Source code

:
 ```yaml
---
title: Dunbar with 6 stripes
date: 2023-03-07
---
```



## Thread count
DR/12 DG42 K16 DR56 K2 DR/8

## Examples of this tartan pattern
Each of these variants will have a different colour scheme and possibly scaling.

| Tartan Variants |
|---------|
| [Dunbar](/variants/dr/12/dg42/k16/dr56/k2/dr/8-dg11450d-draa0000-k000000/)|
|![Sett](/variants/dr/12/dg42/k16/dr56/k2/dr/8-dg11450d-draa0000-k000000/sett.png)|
____________________
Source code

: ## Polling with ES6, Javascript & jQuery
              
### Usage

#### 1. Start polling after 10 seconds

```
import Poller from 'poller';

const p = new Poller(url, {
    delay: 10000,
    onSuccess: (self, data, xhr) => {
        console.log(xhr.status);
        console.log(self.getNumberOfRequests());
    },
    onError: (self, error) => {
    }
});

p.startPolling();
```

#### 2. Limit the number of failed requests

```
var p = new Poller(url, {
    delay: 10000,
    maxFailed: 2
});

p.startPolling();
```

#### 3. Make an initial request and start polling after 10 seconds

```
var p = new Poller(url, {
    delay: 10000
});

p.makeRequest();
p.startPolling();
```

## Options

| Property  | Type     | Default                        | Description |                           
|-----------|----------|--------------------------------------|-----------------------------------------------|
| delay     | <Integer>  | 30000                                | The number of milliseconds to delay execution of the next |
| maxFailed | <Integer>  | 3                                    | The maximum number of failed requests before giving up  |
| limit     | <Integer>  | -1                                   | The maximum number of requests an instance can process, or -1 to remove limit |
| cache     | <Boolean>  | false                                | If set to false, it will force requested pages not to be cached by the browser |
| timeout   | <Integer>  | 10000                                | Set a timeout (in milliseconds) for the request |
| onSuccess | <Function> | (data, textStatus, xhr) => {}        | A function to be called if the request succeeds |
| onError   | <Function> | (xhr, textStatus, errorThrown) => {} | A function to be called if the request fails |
____________________
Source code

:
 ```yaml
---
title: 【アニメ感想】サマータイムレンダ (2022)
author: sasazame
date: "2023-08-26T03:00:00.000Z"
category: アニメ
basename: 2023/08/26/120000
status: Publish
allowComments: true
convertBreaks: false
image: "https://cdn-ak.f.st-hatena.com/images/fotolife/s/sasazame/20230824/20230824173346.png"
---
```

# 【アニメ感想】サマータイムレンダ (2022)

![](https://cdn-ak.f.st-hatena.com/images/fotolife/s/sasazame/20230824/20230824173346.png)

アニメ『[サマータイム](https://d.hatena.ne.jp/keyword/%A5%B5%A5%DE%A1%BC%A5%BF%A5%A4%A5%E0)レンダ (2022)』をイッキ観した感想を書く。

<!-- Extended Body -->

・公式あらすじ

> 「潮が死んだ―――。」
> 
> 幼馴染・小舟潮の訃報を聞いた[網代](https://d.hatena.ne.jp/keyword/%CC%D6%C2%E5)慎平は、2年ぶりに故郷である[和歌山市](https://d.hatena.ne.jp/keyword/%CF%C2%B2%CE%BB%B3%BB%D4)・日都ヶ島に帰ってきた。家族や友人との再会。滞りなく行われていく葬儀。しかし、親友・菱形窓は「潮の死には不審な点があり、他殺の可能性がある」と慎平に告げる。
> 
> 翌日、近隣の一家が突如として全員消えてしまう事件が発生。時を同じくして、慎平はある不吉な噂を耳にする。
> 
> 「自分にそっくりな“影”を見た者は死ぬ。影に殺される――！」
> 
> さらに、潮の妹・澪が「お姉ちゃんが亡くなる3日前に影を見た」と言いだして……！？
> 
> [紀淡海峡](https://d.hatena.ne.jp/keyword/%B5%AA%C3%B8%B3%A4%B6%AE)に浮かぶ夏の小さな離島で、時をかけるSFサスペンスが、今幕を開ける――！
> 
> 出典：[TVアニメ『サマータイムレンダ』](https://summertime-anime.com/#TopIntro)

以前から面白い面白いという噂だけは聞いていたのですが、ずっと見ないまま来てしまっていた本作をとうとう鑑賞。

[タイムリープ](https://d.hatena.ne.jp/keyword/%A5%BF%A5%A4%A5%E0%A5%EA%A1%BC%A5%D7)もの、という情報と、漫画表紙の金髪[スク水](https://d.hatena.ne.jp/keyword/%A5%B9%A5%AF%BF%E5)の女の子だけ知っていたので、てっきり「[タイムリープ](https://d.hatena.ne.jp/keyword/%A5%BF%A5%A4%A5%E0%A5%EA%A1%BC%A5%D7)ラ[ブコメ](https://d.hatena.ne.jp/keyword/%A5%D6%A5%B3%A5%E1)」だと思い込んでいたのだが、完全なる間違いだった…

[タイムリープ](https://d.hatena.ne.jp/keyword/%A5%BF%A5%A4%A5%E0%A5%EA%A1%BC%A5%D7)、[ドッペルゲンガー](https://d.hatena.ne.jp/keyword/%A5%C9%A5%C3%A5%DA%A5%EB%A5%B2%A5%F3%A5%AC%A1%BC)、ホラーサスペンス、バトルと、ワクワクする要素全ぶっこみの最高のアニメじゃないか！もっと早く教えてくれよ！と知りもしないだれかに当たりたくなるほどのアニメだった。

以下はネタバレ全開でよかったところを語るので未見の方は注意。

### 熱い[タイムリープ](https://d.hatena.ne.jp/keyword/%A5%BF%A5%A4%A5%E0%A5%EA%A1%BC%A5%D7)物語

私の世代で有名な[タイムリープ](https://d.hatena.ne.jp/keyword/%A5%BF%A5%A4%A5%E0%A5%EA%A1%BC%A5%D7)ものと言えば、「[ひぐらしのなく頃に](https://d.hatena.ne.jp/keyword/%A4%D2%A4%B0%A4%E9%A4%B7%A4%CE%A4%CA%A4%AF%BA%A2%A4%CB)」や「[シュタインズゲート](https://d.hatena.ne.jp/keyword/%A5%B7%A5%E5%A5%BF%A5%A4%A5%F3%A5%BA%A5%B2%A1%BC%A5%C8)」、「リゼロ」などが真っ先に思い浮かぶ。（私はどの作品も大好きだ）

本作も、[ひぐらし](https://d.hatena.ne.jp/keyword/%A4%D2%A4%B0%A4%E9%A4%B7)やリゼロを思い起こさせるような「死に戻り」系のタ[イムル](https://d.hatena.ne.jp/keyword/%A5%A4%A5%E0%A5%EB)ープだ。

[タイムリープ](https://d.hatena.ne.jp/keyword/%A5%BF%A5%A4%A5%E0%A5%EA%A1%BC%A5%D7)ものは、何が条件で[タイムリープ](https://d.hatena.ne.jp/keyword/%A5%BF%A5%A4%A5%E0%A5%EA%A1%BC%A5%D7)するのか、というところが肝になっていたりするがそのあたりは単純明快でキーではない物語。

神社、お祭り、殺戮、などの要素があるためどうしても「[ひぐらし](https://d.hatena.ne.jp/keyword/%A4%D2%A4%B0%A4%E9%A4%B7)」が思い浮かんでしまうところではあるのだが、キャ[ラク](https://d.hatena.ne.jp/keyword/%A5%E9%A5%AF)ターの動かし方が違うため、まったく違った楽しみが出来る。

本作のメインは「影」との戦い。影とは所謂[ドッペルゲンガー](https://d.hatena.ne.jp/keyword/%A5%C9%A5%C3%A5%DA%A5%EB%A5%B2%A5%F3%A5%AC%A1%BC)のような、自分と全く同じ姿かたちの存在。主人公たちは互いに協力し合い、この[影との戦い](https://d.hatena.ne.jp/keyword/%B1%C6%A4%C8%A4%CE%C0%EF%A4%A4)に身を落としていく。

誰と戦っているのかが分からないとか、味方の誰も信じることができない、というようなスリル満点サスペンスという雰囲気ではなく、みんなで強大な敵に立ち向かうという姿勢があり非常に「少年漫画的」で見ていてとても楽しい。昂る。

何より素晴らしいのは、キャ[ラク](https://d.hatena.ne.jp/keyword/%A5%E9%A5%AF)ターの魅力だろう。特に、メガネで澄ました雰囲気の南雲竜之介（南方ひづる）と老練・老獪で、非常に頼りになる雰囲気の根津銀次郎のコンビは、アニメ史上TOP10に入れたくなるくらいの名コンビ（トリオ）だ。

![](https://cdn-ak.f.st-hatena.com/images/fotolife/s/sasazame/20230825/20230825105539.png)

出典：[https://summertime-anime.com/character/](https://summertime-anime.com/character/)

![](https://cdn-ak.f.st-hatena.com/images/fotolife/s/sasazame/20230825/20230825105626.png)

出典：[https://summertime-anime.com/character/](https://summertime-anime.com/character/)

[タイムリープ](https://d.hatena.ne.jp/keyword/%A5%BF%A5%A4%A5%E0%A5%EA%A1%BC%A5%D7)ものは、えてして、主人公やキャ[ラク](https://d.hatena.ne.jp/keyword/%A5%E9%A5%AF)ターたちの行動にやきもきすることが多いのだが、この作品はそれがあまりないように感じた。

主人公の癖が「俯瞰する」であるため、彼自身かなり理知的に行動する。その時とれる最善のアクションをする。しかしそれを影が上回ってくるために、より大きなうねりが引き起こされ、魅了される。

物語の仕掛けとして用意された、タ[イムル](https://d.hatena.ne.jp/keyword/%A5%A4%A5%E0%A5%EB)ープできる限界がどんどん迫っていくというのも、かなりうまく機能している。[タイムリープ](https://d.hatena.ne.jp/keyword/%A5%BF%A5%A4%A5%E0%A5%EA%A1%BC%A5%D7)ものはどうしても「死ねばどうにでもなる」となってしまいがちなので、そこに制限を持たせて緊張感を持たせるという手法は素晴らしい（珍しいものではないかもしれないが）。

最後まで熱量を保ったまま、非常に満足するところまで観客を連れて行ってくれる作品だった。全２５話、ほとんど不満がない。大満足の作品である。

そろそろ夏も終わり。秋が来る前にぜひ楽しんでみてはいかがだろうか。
____________________
[TASK STATEMENT]: Copy each line of the records above that carries the word "Dunbar".

[SOLUTION]:
title: Dunbar with 6 stripes
| [Dunbar](/variants/dr/12/dg42/k16/dr56/k2/dr/8-dg11450d-draa0000-k000000/)|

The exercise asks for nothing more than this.